Working at Break-Tech Speed

We all know that technology can make life easier, but it can also make life horribly frustrating. Trying to navigate new updates, saving data, working around malfunctions for programs you depend on…it can all add up to a real digital headache. But for people who spend time around children, technology can also be a physical or financial disaster waiting to happen.

When a friend sent me an article about parents suing Apple in a class-action lawsuit after their kids accidentally purchased things ranging from a $1000 bar-exam-review app to a vintage automobile, my first thought was, Yeah, duh! Hasn’t this happened to everyone? Thankfully, my children have not purchased any vintage automobiles. But every time I let them near my electronics, they rapidly get to work, trying to sabotage me.

  • Somebody bought virtual ice cream for a virtual giraffe on my iPhone. Seriously? Her ice cream costs more than mine? Do giraffes even eat ice cream? Did the children even mean to buy it? Yeah, they meant to buy it.
Enjoy it, Gina. That freakin' ice cream cost me five bucks.
Enjoy it, Gina. That freakin’ ice cream cost me five bucks.
  • On more than one occasion, children have lost work from my computer. The marvelous thing about laptops is that, if you are a baby and you are banging on keys, you can rapidly highlight-all using the touchpad mouse, hit one key to rid the document of all that pesky highlighted text, and then hit a couple of keys or the touchpad mouse again to save and close the document. If you’re especially spry, you can make it very hard to tell what you even did, making it very hard to undo what you did.
Is he thoughtfully answering emails for me? Nope.
Is he thoughtfully answering emails for me? Nope.
  • My sons especially seem drawn to remote controls. Let me clarify. When I say “drawn to,” I mean “like to press every button on, deprogramming the television and giving every show permanent Korean subtitles.” I am not a “tech person.” I do not enjoy trying to troubleshoot whatever is going on on my television that now remembers no channels but miraculously has Korean subtitles. When I use the remote to turn on the TV, it’s because I want to RELAX.
  • It also turns out that being “drawn to” remotes means “enjoys throwing them in the trash” and/or “likes the challenge of pulling out one battery and putting it somewhere that no parent will ever look.”
  • Noah had something that the other children did not yet have when they were babies: a Wii. The great thing about the Wii is that, when someone leaves a remote on the mantel, the wrist cord dangles down just far enough that an oddly tall toddler can reach it. These cords are awesome, because you can take them in your hand, and then swing the remote around, lasso-style. Then, you just CRASH! dash it down against the floor. Sometimes the battery pack even flies off. Sometimes it’s exciting because everyone yells and hollers and chases you when you’re remote-dashing. Perhaps unsurprisingly, none of the Wii remotes in our household are fully functional now, and the battery packs have completely died.
  • Laptops are also fun because they are portable.
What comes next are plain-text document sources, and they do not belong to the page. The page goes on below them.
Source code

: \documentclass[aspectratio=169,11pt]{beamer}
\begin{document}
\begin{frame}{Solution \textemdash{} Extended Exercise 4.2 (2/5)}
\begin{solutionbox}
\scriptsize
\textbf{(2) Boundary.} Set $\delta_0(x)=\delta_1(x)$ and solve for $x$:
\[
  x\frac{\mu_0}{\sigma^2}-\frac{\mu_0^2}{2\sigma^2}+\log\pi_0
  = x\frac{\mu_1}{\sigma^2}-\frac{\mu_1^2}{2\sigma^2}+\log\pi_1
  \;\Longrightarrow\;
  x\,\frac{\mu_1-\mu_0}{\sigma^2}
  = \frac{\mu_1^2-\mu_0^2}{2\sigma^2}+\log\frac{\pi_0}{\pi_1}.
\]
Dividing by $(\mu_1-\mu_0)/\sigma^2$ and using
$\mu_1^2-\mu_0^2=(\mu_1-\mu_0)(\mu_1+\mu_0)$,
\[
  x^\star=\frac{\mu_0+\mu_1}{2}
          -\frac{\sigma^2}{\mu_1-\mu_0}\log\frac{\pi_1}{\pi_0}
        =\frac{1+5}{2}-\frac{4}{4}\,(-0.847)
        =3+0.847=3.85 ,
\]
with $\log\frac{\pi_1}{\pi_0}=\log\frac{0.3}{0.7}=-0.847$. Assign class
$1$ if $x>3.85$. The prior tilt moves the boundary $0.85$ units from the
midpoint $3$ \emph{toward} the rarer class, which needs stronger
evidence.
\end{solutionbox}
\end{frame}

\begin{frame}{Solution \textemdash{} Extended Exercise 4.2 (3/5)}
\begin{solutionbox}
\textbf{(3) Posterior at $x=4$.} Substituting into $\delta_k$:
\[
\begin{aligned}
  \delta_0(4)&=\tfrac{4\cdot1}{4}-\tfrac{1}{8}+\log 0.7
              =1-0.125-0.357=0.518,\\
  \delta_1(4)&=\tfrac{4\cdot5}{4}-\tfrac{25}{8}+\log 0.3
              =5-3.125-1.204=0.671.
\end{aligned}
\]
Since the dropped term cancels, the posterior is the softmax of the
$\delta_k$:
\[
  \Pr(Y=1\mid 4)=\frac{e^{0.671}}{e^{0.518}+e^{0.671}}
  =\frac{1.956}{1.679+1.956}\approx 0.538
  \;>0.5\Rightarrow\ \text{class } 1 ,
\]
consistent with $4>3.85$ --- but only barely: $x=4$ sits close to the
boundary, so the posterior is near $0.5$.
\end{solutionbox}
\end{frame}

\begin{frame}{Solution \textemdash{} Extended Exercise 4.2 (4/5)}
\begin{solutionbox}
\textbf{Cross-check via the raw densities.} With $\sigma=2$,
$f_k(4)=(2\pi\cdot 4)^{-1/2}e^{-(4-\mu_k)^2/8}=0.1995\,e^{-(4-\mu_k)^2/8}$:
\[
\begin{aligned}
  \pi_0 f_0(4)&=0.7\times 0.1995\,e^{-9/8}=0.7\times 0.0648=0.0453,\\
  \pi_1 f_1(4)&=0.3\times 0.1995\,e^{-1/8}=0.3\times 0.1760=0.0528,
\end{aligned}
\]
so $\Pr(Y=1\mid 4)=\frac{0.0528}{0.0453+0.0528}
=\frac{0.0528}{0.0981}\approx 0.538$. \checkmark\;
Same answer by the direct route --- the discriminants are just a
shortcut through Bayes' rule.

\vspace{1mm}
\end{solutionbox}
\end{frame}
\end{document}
So you can find one where a tired parent left it on the coffee table, and SMASH! fling it onto the ground. A well-practiced baby or toddler will try to throw the laptop in such a way that it lands on its power-cable connector or a wireless mouse plug-in. This has the effect of irrevocably screwing up some major piece of the computer’s functionality, not just making the screen shaky or something else merely inconvenient. My laptop periodically stops charging itself, thanks to this fun game.
  • My children have deleted apps from my phone, called people I don’t want to talk to, and quite possibly unfriended someone on Facebook (Katie, do you think that was it?)
Just a speculation about a mysterious unfriending
Just a speculation about a mysterious unfriending

Luckily, none of this is really a problem, because I have endless amounts of money, free time, and patience left! [loud, maniacal laughter] Ahem. [cough] So anyway, yeah, Apple in-app purchase victims, I feel you. And hey, enjoy that vintage automobile.

You don't know where the remote is, do you?
You don’t know where the remote is, do you?